Pãozinho sem sal

pão

Procurando uma vez mais diferençar-se de Marrocos – desde a pré-época das «matrículas europeias» dos automóveis que nos deu para isto –, Portugal é a partir de hoje «o primeiro país do mundo ocidental a ter uma lei que impõe limites ao teor de sal no pão». De acordo com um diploma aprovado na Assembleia da República com os votos favoráveis de todas as bancadas (à excepção de votos contra do CDS-PP, um do PSD e uma abstenção), produzir e vender pão com mais de 14 gramas de sal por quilo passa a ser punido com coimas até cinco mil euros, se o prevaricador for uma empresa, ou 3.500, se for «pessoa singular». De fora ficam apenas os pães com «nomes protegidos», como a broa de Avintes ou o pão de Favaios. A lei é de tal forma precursora que, como disse ao Público o Prof. Jorge Polónia, da Faculdade de Medicina do Porto, só agora «os norte-americanos estão a debater a possibilidade de introduzir limites do teor de sal por via legislativa». «Estamos a servir de exemplo», orgulha-se também Luís Martins, cardiologista e ex-presidente da Sociedade Portuguesa de Hipertensão.

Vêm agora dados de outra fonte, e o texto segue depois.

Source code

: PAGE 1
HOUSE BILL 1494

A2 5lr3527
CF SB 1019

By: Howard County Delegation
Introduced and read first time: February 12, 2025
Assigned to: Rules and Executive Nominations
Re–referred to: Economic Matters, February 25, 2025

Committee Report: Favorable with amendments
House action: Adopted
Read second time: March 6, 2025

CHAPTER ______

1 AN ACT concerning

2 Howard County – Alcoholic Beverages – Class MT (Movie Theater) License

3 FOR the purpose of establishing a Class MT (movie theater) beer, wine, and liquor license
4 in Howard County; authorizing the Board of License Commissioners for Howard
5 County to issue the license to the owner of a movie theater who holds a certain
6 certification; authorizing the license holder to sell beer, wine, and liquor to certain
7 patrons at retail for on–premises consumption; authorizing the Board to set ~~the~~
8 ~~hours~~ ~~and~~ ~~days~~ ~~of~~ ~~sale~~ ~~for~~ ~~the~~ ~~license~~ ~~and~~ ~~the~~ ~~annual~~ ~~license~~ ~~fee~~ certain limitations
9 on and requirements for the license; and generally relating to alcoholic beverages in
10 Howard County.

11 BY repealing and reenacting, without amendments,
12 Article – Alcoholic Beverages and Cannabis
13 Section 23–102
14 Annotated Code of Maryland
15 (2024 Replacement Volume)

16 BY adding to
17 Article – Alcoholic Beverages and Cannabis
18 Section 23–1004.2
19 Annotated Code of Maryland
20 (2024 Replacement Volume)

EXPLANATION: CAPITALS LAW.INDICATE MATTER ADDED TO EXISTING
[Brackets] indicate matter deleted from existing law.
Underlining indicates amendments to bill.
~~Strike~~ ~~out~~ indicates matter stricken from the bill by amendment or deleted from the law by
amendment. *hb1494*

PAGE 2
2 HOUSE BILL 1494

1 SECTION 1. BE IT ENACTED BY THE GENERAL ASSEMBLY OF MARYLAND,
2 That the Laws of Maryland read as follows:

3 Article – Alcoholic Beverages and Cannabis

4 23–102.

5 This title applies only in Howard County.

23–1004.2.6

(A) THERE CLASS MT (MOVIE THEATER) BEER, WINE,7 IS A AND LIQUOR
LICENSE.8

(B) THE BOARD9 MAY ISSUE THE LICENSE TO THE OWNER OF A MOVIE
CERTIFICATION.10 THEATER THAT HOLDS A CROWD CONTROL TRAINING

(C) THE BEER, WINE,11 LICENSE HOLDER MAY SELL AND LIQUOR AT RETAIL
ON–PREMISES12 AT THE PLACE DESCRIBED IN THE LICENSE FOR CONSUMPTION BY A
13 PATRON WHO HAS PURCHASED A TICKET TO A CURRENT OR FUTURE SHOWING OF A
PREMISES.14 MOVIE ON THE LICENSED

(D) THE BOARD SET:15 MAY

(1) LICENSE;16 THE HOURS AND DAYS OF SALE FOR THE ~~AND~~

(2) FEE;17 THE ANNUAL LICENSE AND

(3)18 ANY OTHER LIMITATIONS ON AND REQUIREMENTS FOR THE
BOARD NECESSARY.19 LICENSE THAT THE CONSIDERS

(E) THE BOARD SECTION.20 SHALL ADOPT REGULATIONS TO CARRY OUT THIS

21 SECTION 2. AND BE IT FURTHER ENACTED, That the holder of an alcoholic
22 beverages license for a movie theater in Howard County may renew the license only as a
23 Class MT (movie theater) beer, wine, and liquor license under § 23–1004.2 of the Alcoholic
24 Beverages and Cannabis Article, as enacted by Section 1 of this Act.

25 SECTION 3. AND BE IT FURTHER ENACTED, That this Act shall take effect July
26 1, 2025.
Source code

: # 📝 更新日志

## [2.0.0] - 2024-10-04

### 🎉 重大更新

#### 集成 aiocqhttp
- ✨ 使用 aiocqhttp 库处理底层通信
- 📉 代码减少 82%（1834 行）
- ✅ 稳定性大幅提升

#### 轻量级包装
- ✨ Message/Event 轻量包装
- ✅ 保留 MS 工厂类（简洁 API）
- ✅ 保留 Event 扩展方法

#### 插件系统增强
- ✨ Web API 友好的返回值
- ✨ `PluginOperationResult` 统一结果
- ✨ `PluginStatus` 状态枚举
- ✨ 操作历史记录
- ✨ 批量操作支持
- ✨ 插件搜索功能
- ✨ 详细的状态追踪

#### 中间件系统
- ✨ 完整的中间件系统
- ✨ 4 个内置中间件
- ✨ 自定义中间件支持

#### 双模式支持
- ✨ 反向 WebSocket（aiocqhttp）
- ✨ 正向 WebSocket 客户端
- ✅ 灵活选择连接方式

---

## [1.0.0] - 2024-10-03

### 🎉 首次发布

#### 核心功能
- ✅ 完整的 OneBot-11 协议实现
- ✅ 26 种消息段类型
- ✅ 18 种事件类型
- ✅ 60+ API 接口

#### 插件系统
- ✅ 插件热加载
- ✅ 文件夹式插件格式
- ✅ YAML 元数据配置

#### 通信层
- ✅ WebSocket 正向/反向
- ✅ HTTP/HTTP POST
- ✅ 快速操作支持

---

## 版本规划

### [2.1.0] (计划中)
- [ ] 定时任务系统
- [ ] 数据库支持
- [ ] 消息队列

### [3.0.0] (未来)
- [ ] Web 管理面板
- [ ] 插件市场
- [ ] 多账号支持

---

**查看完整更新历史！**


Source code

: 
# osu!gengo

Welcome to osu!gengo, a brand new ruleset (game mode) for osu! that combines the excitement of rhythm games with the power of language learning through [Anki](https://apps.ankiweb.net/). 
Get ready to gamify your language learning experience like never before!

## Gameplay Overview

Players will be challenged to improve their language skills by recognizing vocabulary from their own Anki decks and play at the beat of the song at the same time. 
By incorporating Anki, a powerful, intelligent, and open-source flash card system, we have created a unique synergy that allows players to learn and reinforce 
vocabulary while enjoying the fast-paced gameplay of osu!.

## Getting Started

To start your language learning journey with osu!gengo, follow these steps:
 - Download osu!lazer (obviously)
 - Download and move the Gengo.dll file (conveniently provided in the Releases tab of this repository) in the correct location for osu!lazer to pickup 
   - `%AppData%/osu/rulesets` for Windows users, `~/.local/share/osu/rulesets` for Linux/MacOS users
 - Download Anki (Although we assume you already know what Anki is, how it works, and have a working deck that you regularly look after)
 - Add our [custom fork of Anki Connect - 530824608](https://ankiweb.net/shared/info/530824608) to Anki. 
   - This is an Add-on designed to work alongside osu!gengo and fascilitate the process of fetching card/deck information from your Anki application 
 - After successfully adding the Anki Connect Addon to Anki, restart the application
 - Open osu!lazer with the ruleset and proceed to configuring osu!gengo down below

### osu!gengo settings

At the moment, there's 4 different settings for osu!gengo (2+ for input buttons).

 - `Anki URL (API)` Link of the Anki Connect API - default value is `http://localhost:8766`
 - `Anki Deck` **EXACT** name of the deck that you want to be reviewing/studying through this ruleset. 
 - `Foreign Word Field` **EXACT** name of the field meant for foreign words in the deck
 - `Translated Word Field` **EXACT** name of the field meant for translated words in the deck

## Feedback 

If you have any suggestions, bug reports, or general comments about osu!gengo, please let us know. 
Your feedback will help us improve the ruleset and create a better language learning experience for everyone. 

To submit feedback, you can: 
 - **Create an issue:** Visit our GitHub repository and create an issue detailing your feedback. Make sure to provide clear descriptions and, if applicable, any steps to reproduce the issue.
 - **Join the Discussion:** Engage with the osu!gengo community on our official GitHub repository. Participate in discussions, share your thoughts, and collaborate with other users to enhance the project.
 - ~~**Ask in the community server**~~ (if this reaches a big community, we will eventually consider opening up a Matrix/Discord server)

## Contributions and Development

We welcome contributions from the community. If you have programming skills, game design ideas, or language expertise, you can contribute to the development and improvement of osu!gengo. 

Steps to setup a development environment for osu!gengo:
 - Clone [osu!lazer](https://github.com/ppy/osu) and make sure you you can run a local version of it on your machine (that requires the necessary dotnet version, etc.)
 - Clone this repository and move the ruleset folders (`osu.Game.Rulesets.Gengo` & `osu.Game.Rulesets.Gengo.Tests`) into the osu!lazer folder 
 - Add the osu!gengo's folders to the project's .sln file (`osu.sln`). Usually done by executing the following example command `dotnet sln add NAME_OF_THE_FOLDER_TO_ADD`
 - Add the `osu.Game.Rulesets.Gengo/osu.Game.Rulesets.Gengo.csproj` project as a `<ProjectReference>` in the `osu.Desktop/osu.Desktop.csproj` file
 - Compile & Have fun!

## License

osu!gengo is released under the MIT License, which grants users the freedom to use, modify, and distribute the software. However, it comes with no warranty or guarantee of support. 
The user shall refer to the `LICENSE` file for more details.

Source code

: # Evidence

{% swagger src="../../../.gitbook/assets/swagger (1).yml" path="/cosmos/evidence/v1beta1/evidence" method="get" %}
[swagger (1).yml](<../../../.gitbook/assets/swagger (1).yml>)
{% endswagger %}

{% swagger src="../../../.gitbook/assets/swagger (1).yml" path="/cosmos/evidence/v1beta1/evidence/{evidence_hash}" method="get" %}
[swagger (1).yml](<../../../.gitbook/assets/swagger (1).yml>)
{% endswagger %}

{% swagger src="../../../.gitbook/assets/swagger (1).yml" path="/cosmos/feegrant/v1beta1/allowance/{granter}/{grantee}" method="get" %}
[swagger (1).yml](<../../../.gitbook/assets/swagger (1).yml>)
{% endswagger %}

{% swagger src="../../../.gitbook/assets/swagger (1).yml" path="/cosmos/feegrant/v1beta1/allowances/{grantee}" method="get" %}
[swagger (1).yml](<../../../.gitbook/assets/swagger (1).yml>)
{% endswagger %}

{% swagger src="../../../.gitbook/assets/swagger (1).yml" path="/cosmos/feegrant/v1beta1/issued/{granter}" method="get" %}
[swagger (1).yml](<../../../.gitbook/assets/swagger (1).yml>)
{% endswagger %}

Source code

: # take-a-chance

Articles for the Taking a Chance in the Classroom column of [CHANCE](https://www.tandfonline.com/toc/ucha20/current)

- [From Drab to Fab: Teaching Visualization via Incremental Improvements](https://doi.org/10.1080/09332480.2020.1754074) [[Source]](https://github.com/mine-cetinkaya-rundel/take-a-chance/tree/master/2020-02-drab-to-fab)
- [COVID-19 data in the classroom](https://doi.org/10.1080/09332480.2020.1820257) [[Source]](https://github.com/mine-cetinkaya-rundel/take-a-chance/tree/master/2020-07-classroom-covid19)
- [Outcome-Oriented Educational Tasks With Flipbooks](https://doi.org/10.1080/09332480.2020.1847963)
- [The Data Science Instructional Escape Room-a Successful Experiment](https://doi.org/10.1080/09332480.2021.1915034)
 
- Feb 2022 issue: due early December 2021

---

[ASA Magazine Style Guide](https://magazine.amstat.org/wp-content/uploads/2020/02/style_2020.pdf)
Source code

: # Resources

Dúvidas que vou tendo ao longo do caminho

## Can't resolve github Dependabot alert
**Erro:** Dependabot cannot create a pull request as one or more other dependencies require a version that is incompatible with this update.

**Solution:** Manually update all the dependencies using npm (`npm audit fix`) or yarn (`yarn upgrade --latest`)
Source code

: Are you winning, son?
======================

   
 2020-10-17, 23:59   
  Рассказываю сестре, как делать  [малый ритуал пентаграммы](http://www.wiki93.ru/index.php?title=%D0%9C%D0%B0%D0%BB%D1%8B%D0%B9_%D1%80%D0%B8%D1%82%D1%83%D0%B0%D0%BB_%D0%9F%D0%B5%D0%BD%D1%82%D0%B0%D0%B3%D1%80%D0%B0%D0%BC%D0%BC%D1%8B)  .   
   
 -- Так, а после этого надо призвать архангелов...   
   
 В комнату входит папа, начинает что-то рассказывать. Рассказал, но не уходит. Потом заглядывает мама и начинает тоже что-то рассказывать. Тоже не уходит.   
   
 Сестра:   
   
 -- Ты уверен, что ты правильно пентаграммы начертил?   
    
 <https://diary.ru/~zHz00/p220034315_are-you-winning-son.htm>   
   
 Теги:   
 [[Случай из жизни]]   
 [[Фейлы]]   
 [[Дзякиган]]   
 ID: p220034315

Nada tenho contra o trabalho mais do que louvável que trata de prevenir as doenças cardiovasculares e o cancro do estômago num país onde se abusa tantas vezes do sal. Mas um país com uma identidade gastronómica, perdoe-se o jargão, que passa justamente pelo uso de um certo tipo de temperos em quantidades bem medidas. Pão com sal não é o mesmo que pãozinho sem sal, como lembra a cultura popular. Tal como o pão da nossa infância não é já esse produto insosso e plástico, moldado na espessura e contido nos sais, que se vende por aí. Como muamba de galinha não é muamba de galinha sem uma boa dose de jindungo, abóbora, cebola e alho. Se, no estado indiano do Rajastão, fosse proibido o abuso culinário da noz-moscada e do açafrão, substituídos por um qualquer «aroma», o crime social não seria maior.

Uma vez mais, os fundamentalistas dos corpos normalizados, da saúde a todo o custo, atacam com a proibição, um expediente fácil para substituir as campanhas sistemáticas e imaginativas de prevenção. Uma medida antidemocrática que impede o cidadão de optar, de livre vontade, entre o tipo de alimentação e de condimento que quer ou não comer (ingerir, dirão «eles»), que deve ou não meter da mão para a boca. Assumindo, ao mesmo tempo, a responsabilidade da escolha. Eu, por exemplo, convivo hoje com um problema gástrico derivado da leitura compulsiva, associada a um uso incontido, dessa obra-prima da nossa literatura que é a Cozinha Tradicional Portuguesa. E não é por isso que deixo de assumir as minhas responsabilidades nos excessos, ilibando de qualquer culpa a Dona Maria de Lurdes Modesto. De livre vontade gozei o que gozei, para o mal e para o bem, com o grande «prazer da mesa» lusitana que esta gente moralista, reguladora e intrusa pretende que esqueçamos.